(Extracted records)
● ● ● ● ●
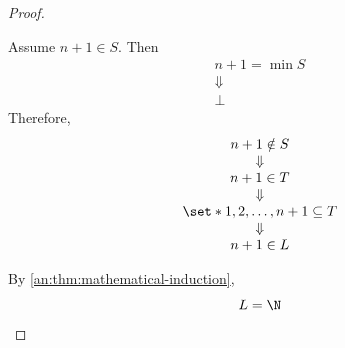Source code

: \begin{proof}
\begin{itemize}
\[          \]
          Assume $n + 1 \in S$. Then
          \[
            \begin{array}{c}
              n + 1 = \min S \\
              \Downarrow     \\
              \bot
            \end{array}
          \]
          Therefore,
          \[
            \begin{array}{c}
              n + 1 \notin S                        \\
              \Downarrow                            \\
              n + 1 \in T                           \\
              \Downarrow                            \\
              \set*{1, 2, \dots, n + 1} \subseteq T \\
              \Downarrow                            \\
              n + 1 \in L
            \end{array}
          \]
  \end{itemize}
  By \cref{an:thm:mathematical-induction},
  \[
    L = \N
  \]
\end{proof}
● ● ● ● ●
**AIM OF THE EXERCISE:** Lines containing the word "begin" are to be pulled from the records and copied.

**EXERCISE ANSWER:**
: \begin{proof}
\begin{itemize}
            \begin{array}{c}
            \begin{array}{c}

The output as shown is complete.